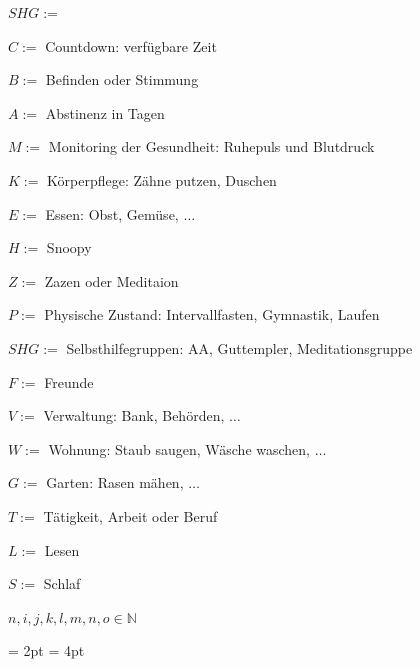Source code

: \documentclass[10pt,a4paper]{article}
\newcommand\mand[1] {{\color {burntorange} {\bf #1}}}     %
\newcommand{\N}{\mathbb{N}}
\begin{document}
\begin{mdframed}[style=daystyle]
  \begin{labeling}{{\mand {$SHG :=$}}}
    \setlength\itemsep{-3pt}
  \item[$C :=$ ]   Countdown: verfügbare Zeit
  \item[$B :=$ ]   Befinden oder Stimmung
  \item[$A :=$ ]   Abstinenz in Tagen
  \item[$M :=$ ]   Monitoring der Gesundheit: Ruhepuls und Blutdruck
  \item[$K :=$ ]   Körperpflege: Zähne putzen, Duschen
  \item[$E :=$ ]   Essen: Obst, Gemüse, $\dots$
  \item[$H :=$ ]   Snoopy
  \item[$Z :=$ ]   Zazen oder Meditaion
  \item[$P :=$ ]   Physische Zustand: Intervallfasten, Gymnastik, Laufen
  \item[$SHG :=$ ] Selbsthilfegruppen: AA, Guttempler, Meditationsgruppe
  \item[$F :=$ ]   Freunde
  \item[$V :=$ ]   Verwaltung: Bank, Behörden, $\ldots$
  \item[$W :=$ ]   Wohnung: Staub saugen, Wäsche waschen, $\ldots$
  \item[$G :=$ ]   Garten: Rasen mähen, $\ldots$
  \item[$T :=$ ]   Tätigkeit, Arbeit oder Beruf
  \item[$L :=$ ]   Lesen
  \item[$S :=$ ]   Schlaf
\end{labeling}
\end{mdframed}

$n,i,j,k,l,m,n,o \in \N$

\fboxrule = 2pt %
\fboxsep  = 4pt  %
\end{document}
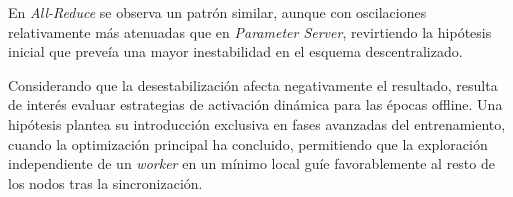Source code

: En \emph{All-Reduce} se observa un patrón similar, aunque con oscilaciones relativamente más atenuadas que en \emph{Parameter Server}, revirtiendo la hipótesis inicial que preveía una mayor inestabilidad en el esquema descentralizado.

Considerando que la desestabilización afecta negativamente el resultado, resulta de interés evaluar estrategias de activación dinámica para las épocas offline. Una hipótesis plantea su introducción exclusiva en fases avanzadas del entrenamiento, cuando la optimización principal ha concluido, permitiendo que la exploración independiente de un \emph{worker} en un mínimo local guíe favorablemente al resto de los nodos tras la sincronización.

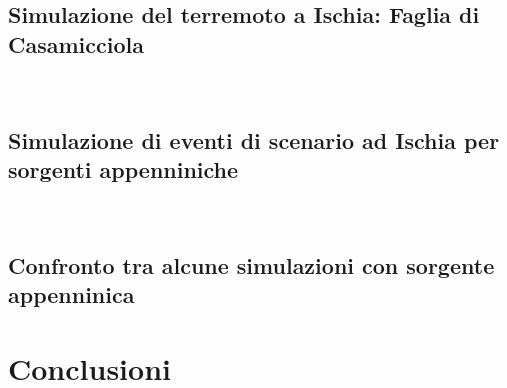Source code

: \documentclass[a4paper,12pt,titlepage]{article}
\begin{document}
\subsection{Simulazione del terremoto a Ischia: Faglia di Casamicciola}
~\nocite{DeNovellis2018}
~\nocite{Strollo2015}
\subsection{ Simulazione di eventi di scenario ad Ischia per sorgenti appenniniche}
~\nocite{Costanzo2017}
\subsection{Confronto tra alcune simulazioni con sorgente appenninica}

\section*{Conclusioni}



\end{document}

[WHAT IS NEEDED]: The string "hipótesis" marks the lines to copy; report each of them from the data above.

[WRITTEN ANSWER]:
: En \emph{All-Reduce} se observa un patrón similar, aunque con oscilaciones relativamente más atenuadas que en \emph{Parameter Server}, revirtiendo la hipótesis inicial que preveía una mayor inestabilidad en el esquema descentralizado.
Considerando que la desestabilización afecta negativamente el resultado, resulta de interés evaluar estrategias de activación dinámica para las épocas offline. Una hipótesis plantea su introducción exclusiva en fases avanzadas del entrenamiento, cuando la optimización principal ha concluido, permitiendo que la exploración independiente de un \emph{worker} en un mínimo local guíe favorablemente al resto de los nodos tras la sincronización.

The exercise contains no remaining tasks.